In the latest of several spats, five vessels carried out “provocative manoeuvres” around three artillery boats of Ukraine’s navy.

“In response to the threats from the Russian vessels, our sailors had to warn of a readiness to use weapons,” said Andrii Klymenko, editor of Black Sea News.



TIMELINE OF TENSION

Russia's aggression in Ukraine has raised fears of all-out war in the region.

March 5 – Ukraine slams an upsurge of violence in east of the country and calls on western allies to intervene.

March 26 – four Ukrainian soldiers are killed 19 miles north of eastern city of Donetsk.

March 30 – Moscow and Kiev accuse each other of causing an escalation in violence.

March 31 – Both Washington and Kiev report Russian troop movements in Crimea and at Russia's border with Ukraine – an area controlled by separatists.

April 1 – Ukrainian President Volodymyr Zelensky accuses Moscow of massing thousands of soldiers on the border and in Crimea.

April 2 – US President Joe Biden gives his 'unwavering support' to Ukraine.

Russia says the build-up is a three-week snap military drill to test combat readiness in response to threats from NATO.

April 14 – Russia sends 15 warships to Ukraine and stages live-fire-drills

Leaked Ukrainian government report says Russia is set to deploy 30,000 more troops to border after amassing 80,000 soldiers in the region

After the Kiev sailors issued the threat to shoot, they were allowed to proceed, he said.

"Russia continues to violate international law,” said the Ukrainian navy

Yesterday, Ukraine protested against Russia's decision to bar foreign warships and state vessels from parts of the Black Sea in the direction of the Kerch Strait from next week until October.

Ukraine’s foreign ministry said: “It is Ukraine that has the right to regulate navigation in these parts of the Black Sea.”

But it's not just the sea Putin is attempting to control.

Satellite images show Russia has installed in Crimea S-400 anti-aircraft systems with a range of 250 miles, according to Information Navigator.

This allows “the Russian occupation forces to control almost all the airspace of the Black Sea”.

EMPIRE STATE OF MIND

Russia’s aggression towards Ukraine can be traced back to the Soviet era

More than a century ago, in 1917, the Ukrainians first tried to set up their own state – with the aftershock threatening to destabilise the whole Soviet Union.

During the civil war that followed the revolutions in Moscow and Kiev, Ukrainian peasants rejected the imposition of Soviet rule.

Some 15 years later, Stalin tried to quash any further dissent from Ukraine through policies that led to the starvation of five million people across the Soviet Union, including four million Ukrainians.

If Ukraine rejected Soviet ideology and the Soviet system, Stalin feared the downfall of the whole Soviet Union as Ukrainian rebellion could inspire Georgians, Armenians or Tajiks to the same.

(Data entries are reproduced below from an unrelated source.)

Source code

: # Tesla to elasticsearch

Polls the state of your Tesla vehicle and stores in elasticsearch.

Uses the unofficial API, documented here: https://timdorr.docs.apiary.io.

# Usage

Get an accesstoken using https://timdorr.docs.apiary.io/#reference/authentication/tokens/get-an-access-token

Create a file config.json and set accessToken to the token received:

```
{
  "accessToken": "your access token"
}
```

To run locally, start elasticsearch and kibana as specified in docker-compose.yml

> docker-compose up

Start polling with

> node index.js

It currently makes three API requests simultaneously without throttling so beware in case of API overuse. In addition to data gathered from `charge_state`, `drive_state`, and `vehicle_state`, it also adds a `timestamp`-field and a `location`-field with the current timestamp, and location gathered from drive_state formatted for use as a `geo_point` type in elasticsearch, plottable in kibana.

Dr Jade McGlynn told the Sun Online: "Russia still has a very imperialistic understanding of itself and there is a famous quote that 'Russia cannot be an empire without Ukraine'.

"With Crimea, I lived in Russia during the annexation in 2014, and everybody supported it. There were street parties for weeks.

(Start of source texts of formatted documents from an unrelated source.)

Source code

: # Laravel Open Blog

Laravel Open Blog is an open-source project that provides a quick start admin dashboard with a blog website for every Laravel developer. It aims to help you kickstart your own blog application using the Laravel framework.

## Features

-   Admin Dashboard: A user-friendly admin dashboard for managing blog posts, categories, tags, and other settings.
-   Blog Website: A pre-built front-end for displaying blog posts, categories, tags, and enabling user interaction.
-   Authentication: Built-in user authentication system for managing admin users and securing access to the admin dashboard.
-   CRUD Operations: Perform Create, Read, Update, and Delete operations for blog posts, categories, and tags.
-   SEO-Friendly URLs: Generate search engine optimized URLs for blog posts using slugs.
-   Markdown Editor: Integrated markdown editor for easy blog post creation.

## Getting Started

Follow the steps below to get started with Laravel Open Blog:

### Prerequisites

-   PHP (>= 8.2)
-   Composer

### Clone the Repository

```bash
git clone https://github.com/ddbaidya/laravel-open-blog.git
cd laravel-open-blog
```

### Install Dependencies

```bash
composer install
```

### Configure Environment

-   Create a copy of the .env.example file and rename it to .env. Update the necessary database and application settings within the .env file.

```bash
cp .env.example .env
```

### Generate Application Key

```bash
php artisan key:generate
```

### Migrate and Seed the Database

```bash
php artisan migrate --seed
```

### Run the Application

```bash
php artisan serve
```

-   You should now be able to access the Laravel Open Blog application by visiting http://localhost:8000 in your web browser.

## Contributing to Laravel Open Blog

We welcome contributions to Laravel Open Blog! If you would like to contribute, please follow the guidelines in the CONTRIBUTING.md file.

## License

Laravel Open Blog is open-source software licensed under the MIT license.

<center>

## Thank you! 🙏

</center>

"There was public pressure at the time on Putin to annex Donbass and Luhansk like he had Crimea.

"In Russia's view, Ukrainians and Russians are essentially the same people until the 1900s they used to call Ukrainians 'little Russians'.

"Russian history, and particularly the east of Ukraine, has been intertwined.

"The 1990s were a very traumatic time for Russians – they lost their empire, almost overnight.

"Putin has been trying to restore that sense of being a great power."